この、とティダが告げた時にヴィトニルがセリムの真横にサッと移動してきた。ヴィトニルが小さく唸りはじめる。
——左様。迎えにきた。ペジテカルケルの監視者から大会合の提案があった。古き誓いにより我等岩窟龍国は参加する。
——監視者とは大技師ヌーフ殿のことでしょうか?
——否。我等も知らぬ者。しかし本能が従えと告げている。勝手に協王を名乗るアシタカという男だとは思わんのか? あれはあれで北西を統べる王達が担いだ神輿として、大変興味深い。彼も招かれるぞ。
ククク、クハハハハ! とオーディンが吠えるように笑い始めた。空気が震える。セリムの体にビリビリと痺れるような威圧感が襲う。
セリムの脳裏に「気高くて聖なる王」とはペジテ大工房の地下に広がる蟲森にいる王では? という考えがよぎった。
——ウォーデンの孫にして岩窟龍国の皇太子フェンリス。そうでなくても、大狼の若手筆頭を名乗っているからには参加してもらう。老狼の上に立つ朕の命には従うよな?
ティダは返事をせず、チラリとセリムに視線を投げた。
——私がロトワへ入ってから今まで少々時間がありました。随分と接触が遅かった理由は何です? それに蜘蛛との冷戦について教えていただきたいです。

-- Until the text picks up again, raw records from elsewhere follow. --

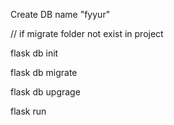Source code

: Create DB name "fyyur"

// if migrate folder not exist in project

flask db init 

flask db migrate

flask db upgrage

flask run 

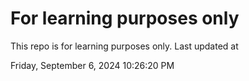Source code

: # For learning purposes only
This repo is for learning purposes only.
Last updated at

Friday, September 6, 2024 10:26:20 PM

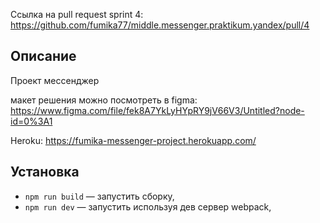 Ссылка на pull request sprint 4:
https://github.com/fumika77/middle.messenger.praktikum.yandex/pull/4
## Описание

Проект мессенджер

макет решения можно посмотреть в figma:
https://www.figma.com/file/fek8A7YkLyHYpRY9jV66V3/Untitled?node-id=0%3A1

Heroku:
https://fumika-messenger-project.herokuapp.com/

## Установка

- `npm run build` — запустить сборку,
- `npm run dev` — запустить используя дев сервер webpack,

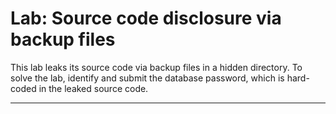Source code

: # Lab: Source code disclosure via backup files

This lab leaks its source code via backup files in a hidden directory. To solve the lab, identify and submit the database password, which is hard-coded in the leaked source code.

---
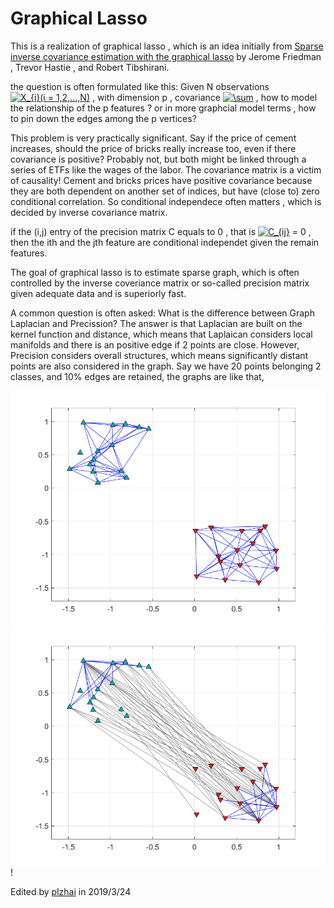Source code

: # Graphical Lasso
This is a realization of graphical lasso , which is an idea initially from [Sparse inverse covariance estimation with the graphical lasso](http://statweb.stanford.edu/~tibs/ftp/graph.pdf) by Jerome Friedman , Trevor Hastie , and Robert Tibshirani.

the question is often formulated like this: Given N observations <a href="https://www.codecogs.com/eqnedit.php?latex=X_{i}(i&space;=&space;1,2,...,N)" target="_blank"><img src="https://latex.codecogs.com/gif.latex?X_{i}(i&space;=&space;1,2,...,N)" title="X_{i}(i = 1,2,...,N)" /></a> , with dimension p , covariance <a href="https://www.codecogs.com/eqnedit.php?latex=\sum" target="_blank"><img src="https://latex.codecogs.com/gif.latex?\sum" title="\sum" /></a> , how to model the relationship of the p features ? or in more graphcial model terms , how to pin down the edges among the p vertices?

This problem is very practically significant. Say if the price of cement increases, should the price of bricks really increase too, even if there covariance is positive? Probably not, but both might be linked through a series of ETFs like the wages of the labor. The covariance matrix is a victim of causality! Cement and bricks prices have positive covariance because they are both dependent on another set of indices, but have (close to) zero conditional correlation. So conditional independece often matters , which is decided by inverse covariance  matrix.

if the (i,j) entry of the precision matrix C equals to 0 , that is <a href="https://www.codecogs.com/eqnedit.php?latex=C_{ij}" target="_blank"><img src="https://latex.codecogs.com/gif.latex?C_{ij}" title="C_{ij}" /></a> = 0 ,  then the ith and the jth feature are conditional independet given the remain features.

The goal of graphical lasso is to estimate sparse graph, which is often controlled by the inverse coveriance matrix or so-called precision matrix given adequate data and is superiorly fast.

A common question is often asked: What is the difference between Graph Laplacian and Precission? The answer is that Laplacian are built on the kernel function and distance, which means that Laplaican considers local manifolds and there is an  positive edge if 2 points are close. However, Precision considers overall structures, which means significantly distant points are also considered in the graph. Say we have 20 points belonging 2 classes, and 10% edges are retained, the graphs are like that,

![Laplacian](/img/laplacian.png)![Precision](/img/precision.png)!



Edited by [plzhai](https://plzhai.github.io) in 2019/3/24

——朕はあくまで山岳一族老狼と岩窟龍国との橋渡し役故に、アラーネア達と山岳一族内の抗争については把握しきれておらん。大方、ペジテカルケル崩しだろう。かのペジテは古い時代から今日までずっとアラーネア達の宿敵であるからな。
オーディンは小さく鼻を鳴らし、首を横に振った。
——山岳一族の分裂についてはそちらの方が詳しいはず。まあそなたは山岳一族ではなく我等の国に属する者だからな。それに野生人なんぞに構っているからだ。余所者は余所者、お客様はお客様ということだろう。
——お客様?
ティダの笑顔は崩れないが、纏う雰囲気が険しくなった。
——無知なる皇太子よ、まずはラトナの泉へ案内しよう。崖の国とやらには、協王ヘルメースがアデスを連れて援助を行う。そこのホルフル大蜂蟲の王に従う民と崖の国との仲介役だ。
くるり、とオーディンはセリム達に背を向けた。
——アデスなんぞヘルメースの役に立たなそうだ。ソレイユ姫はどこへ消えたのか……。
ゆっくりとした足取りで遠ざかっていくオーディンに向かって、ティダは無言で足を進め始めた。セリムは彼の隣に並んだ。
「ティダ、従うのか?」
「異種生物の王が集まるなら全部まとめて俺の駒にする大チャンス。駒があればタルウィ狩りがしやすくなる」
ティダは肩を揺らし、セリムの背中をトントントンと三回軽く叩いた。
「お前が呼ばれている。俺の最優先はお前だ。防波堤がいるのだから、好きに暴れろよ」
柔らかく微笑むと、ティダは俯いた。瞳には憂いと戸惑いが滲んでいる。
セリムは「ティダはアンリやラステル、崖の国を優先しないことに苦しんでいる」と察し、それを隠さない彼からの親愛と友情に身を震わせた。